The transition from the market to the hairdressing salon is possible thanks to ‘HAIR: hair e agrifood rinnovare riciclando’, a research project at Ca’ Foscari which was funded by the European Social Fund through the Veneto region.
A team of Ca’ Foscari sciences have patented the optimal release of active molecules and a spinoff on sustainable cosmetics. In this case, the source of molecules is the artichoke, such as the one from Sant’Erasmo, which is protected by Slowfood and is a source of pride for the Venetian lagoon.
The properties of artichoke waste
When an artichoke is processed, 60% of it is treated as waste. The head and internal bract are edible, while the leaves, stem and external bracts are discarded.

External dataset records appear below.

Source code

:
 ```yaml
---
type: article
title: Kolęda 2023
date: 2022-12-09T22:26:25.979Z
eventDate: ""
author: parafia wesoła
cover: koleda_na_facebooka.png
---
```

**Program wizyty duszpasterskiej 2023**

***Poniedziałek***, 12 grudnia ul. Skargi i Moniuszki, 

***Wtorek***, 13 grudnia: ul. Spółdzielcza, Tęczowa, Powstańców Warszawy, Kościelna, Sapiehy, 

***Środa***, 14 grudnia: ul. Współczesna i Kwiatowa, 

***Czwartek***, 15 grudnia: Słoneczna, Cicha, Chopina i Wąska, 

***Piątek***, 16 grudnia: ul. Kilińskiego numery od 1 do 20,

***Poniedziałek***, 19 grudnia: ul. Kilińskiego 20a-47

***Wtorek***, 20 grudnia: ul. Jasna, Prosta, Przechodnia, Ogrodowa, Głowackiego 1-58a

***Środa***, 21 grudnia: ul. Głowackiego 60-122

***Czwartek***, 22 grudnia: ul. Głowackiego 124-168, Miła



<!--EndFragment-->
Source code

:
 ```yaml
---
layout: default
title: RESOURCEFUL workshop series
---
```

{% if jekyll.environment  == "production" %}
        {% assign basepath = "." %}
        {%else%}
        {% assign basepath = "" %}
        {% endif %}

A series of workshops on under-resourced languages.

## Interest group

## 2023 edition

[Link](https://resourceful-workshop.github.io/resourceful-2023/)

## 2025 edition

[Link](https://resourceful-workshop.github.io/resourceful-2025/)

In the lab, however, waste can become a resource. Ultrasounds and microwaves allow for the extraction of nutritious polyphenolic and polysaccharide substances, which are then lyophilised and prepared with the advanced techniques developed at Ca’ Foscari.
The artichoke’s properties are known: it is cleansing, anti-oxidant, diuretic, anti-inflammatory, cardio-protective and anti-thrombotic.
Made for hair care
Haircare products that were tested during the research project proved that giving new value and use to artichoke waste is possible. Hair benefits from these substances, given that the formula works against free radicals. The scalp is gently nourished.
The researcher Lilia Longo worked on the project thanks to the support of ESF. She was assisted by the specialists of the CatMat lab, which is directed by Professor Michela Signoretto, who contributed to optimising the formulas along with Federica Menegazzo and Elena Ghedini, the co-founder and scientific director of the Ve Nice srl startup.
Professor Giancarlo Cravotto and researchers Giorgio Grillo and Silvia Tabasso of the University of Turin collaborated on the scientific section, in particular for the extraction technologies.
Laboratories connected with the local territory
Local companies are at the beginning and end of the process. On the one hand there is the supplier of biomass, i.e. the artichoke waste, which comes from the Rialto market of Biscotti srl. On the other hand, there are the hair stylists that can use the product every day for their job — the project involved the professionals of Trilab salons, who field tested the efficacy of the product.
“We chose the artichoke not only because it is the source of a great quantity of waste and it is full of active ingredients that can be used in cosmetics,” says Elena Ghedini, “but also because it is local. The ‘violetto di Sant’Erasmo’ is a variety of artichoke that is cultivated in the Venetian islands of Sant’Erasmo, Lio Piccolo and Mazzorbo. It is a fine variety and it is one of the symbols of the city. The Hair project wants to promote research, innovation and partnerships in the territory in order to give value to its natural resources.”
This project is an example of a circular economy and it is in line with the sustainability objectives of the university and of the city” says Professor Michela Signoretto. “Venice is promoting itself as the world capital of sustainability with a project that aims to revitalise the local territory in a sustainable way. The Veneto region has agreed to oversee this process by supporting the activities that have already been started by the Municipality of Venice, by Venetian universities and by the world of institutions and enterprises.”